Belki kiminle konuşulacağından daha mühim bir soru nasıl konuşulacağı.
Forumlarda ve sosyal medyada dile getirilen bazı önerilerde, eğitimsizlik ve yandaş medya nedeniyle gözleri körelmiş, yoksulluk nedeniyle makarna ve kömüre tamah etmiş bir seçmen kitlesini aydınlatma misyonunun izlerini görmek mümkün. Bu seferberlik hissiyatının bile bir açıdan değerli olduğunu düşünmekle birlikte, Gezi direnişinin açığa çıkardığı o muazzam bilgiyi hatırlamakta fayda olduğunu düşünüyorum: Farklılıkların birbiriyle konuşabilmesinin koşulu omuz omuza mücadeleden geçiyor. Kimse kimseyi durup dururken dinlemiyor, dinleme ve konuşma edimi asgari bir güven ilişkisini gerektiriyor. Mücadelenin yarattığı dayanışma ve güven duygusu siyasal pazarlamayı aşan gerçek bir diyalogun somut koşulu oluyor. Direnişin bedenlere kazıdığı bu bilgiyi direnişin kapsamını nasıl genişletebileceğimizi düşünürken hatırlamak elzem. Yapmamız gereken insanların halihazırdaki mücadelelerine destek olmak, onlarla dayanışma içine girmek. Kanımca, sahici ilişkiler kurmanın yolu buradan geçiyor. Ancak o zaman, makarna ve kömüre indirgenerek küçümsenen ama esasında İslami hareketin maddi ve sembolik araçlarla ürettiği kuvvetli dayanışma hissiyatının yerine başkaları konabilir.
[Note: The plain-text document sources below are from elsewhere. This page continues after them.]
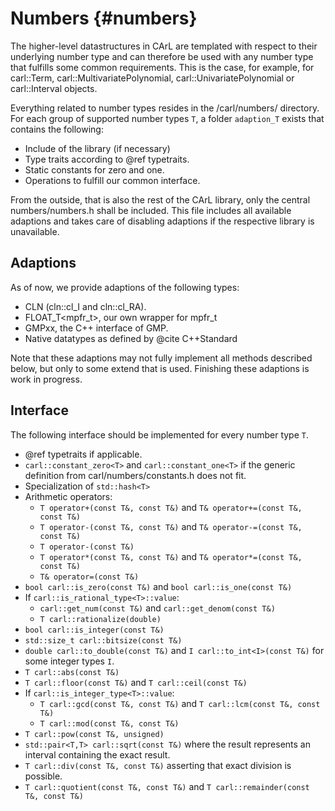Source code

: Numbers {#numbers}
====================

The higher-level datastructures in CArL are templated with respect to their underlying number type and can therefore be used with any number type that fulfills some common requirements.
This is the case, for example, for carl::Term, carl::MultivariatePolynomial, carl::UnivariatePolynomial or carl::Interval objects.

Everything related to number types resides in the /carl/numbers/ directory.
For each group of supported number types `T`, a folder `adaption_T` exists that contains the following:

- Include of the library (if necessary)
- Type traits according to @ref typetraits.
- Static constants for zero and one.
- Operations to fulfill our common interface.

From the outside, that is also the rest of the CArL library, only the central numbers/numbers.h shall be included.
This file includes all available adaptions and takes care of disabling adaptions if the respective library is unavailable.


Adaptions
---------

As of now, we provide adaptions of the following types:
- CLN (cln::cl_I and cln::cl_RA).
- FLOAT_T<mpfr_t>, our own wrapper for mpfr_t
- GMPxx, the C++ interface of GMP.
- Native datatypes as defined by @cite C++Standard

Note that these adaptions may not fully implement all methods described below, but only to some extend that is used.
Finishing these adaptions is work in progress.


Interface
---------

The following interface should be implemented for every number type `T`.

- @ref typetraits if applicable.
- `carl::constant_zero<T>` and `carl::constant_one<T>` if the generic definition from carl/numbers/constants.h does not fit.
- Specialization of `std::hash<T>`
- Arithmetic operators:
  - `T operator+(const T&, const T&)` and `T& operator+=(const T&, const T&)`
  - `T operator-(const T&, const T&)` and `T& operator-=(const T&, const T&)`
  - `T operator-(const T&)` 
  - `T operator*(const T&, const T&)` and `T& operator*=(const T&, const T&)`
  - `T& operator=(const T&)`
- `bool carl::is_zero(const T&)` and `bool carl::is_one(const T&)`
- If `carl::is_rational_type<T>::value`:
  - `carl::get_num(const T&)` and `carl::get_denom(const T&)`
  - `T carl::rationalize(double)`
- `bool carl::is_integer(const T&)`
- `std::size_t carl::bitsize(const T&)`
- `double carl::to_double(const T&)` and `I carl::to_int<I>(const T&)` for some integer types `I`.
- `T carl::abs(const T&)`
- `T carl::floor(const T&)` and `T carl::ceil(const T&)`
- If `carl::is_integer_type<T>::value`:
  - `T carl::gcd(const T&, const T&)` and `T carl::lcm(const T&, const T&)`
  - `T carl::mod(const T&, const T&)`
- `T carl::pow(const T&, unsigned)`
- `std::pair<T,T> carl::sqrt(const T&)` where the result represents an interval containing the exact result.
- `T carl::div(const T&, const T&)` asserting that exact division is possible.
- `T carl::quotient(const T&, const T&)` and `T carl::remainder(const T&, const T&)`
Birlikte mücadele etmek, dayanışma içerisine girmek… Peki nerede, nasıl?
Bu soruların cevapları muhtelif olsa da Gezi’yi ortaya çıkaran ilk kıvılcım bize muhtemel yollardan birini gösteriyor. Gezi direnişi, Topçu Kışlası’nın yapımı adı altında sürdürülen kentsel rant projesine karşı, müşterek kamusal alanlarımızı korumak ve kent hakkımıza sahip çıkmak için başladı. 2003’den beri devam eden kentsel mücadelelerin son halkasıydı. Emek’ten, Haydarpaşa’dan, adı ekolojik yıkım olması gereken 3. Köprü gibi kamusal alanlarımızı özelleştiren birçok projeden ayrı düşünülemez. Ne de son on yıldır kentin yoksul mahallelerini vuran kentsel dönüşüm projelerinden ayrı düşünülebilir. Tarihi kent merkezinde Sulukule, Tarlabaşı, Fener-Balat, Ayvansaray; eski çeper yeni merkez Maltepe’de Başıbüyük ve Gülsuyu-Gülensu, Küçükçekmece’de Ayazma, Sarıyer’de Derbent, Güngören’de Tozkoparan ve daha nice mahallede İstanbul sakinleri zorunlu yerinden edilme, uzun süreli borçlanma, güvencesiz bir gelecekle karşı karşıya. Ayazma ve Sulukule çoktan yıkıldı, Tarlabaşı kaybedilmek üzere. Afet yasasıyla birlikte bu resme birçok orta sınıf mahallesi de girecek. İktidarın hesap vermeyen, tepeden inme, denetimsiz ve toprak rantı odaklı kentsel dönüşüm mantığı herkesin hayatını alt üst edecek.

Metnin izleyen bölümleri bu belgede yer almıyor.